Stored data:
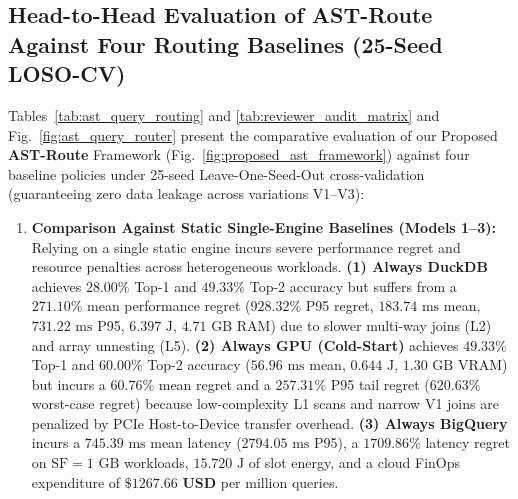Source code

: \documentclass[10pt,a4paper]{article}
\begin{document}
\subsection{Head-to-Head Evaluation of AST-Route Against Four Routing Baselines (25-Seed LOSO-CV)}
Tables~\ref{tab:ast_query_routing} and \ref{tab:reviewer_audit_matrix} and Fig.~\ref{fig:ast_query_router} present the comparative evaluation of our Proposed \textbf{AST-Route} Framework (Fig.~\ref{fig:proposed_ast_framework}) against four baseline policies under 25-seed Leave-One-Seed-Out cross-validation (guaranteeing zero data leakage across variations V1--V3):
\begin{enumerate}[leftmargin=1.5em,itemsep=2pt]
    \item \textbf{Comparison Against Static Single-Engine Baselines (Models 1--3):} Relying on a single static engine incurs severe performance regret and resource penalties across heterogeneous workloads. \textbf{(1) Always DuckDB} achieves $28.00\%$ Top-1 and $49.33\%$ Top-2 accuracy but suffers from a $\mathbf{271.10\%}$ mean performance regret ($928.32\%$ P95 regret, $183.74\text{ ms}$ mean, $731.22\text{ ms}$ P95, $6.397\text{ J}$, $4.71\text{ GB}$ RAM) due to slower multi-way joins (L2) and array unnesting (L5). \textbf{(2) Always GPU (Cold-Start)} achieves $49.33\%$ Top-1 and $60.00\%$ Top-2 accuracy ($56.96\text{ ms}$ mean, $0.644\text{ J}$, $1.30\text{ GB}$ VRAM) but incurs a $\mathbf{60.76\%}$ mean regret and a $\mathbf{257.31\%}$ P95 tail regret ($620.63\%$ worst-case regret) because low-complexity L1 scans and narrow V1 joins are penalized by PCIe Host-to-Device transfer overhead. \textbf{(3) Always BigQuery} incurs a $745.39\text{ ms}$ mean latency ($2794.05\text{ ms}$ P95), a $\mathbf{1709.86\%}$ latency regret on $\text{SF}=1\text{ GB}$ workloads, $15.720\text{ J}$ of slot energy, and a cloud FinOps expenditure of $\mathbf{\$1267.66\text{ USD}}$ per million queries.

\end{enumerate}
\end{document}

WHAT YOU ARE ASKED TO DO:
Your answer should be a single number: how many lines in the preceding entries contain "begin".

SOLUTION:
2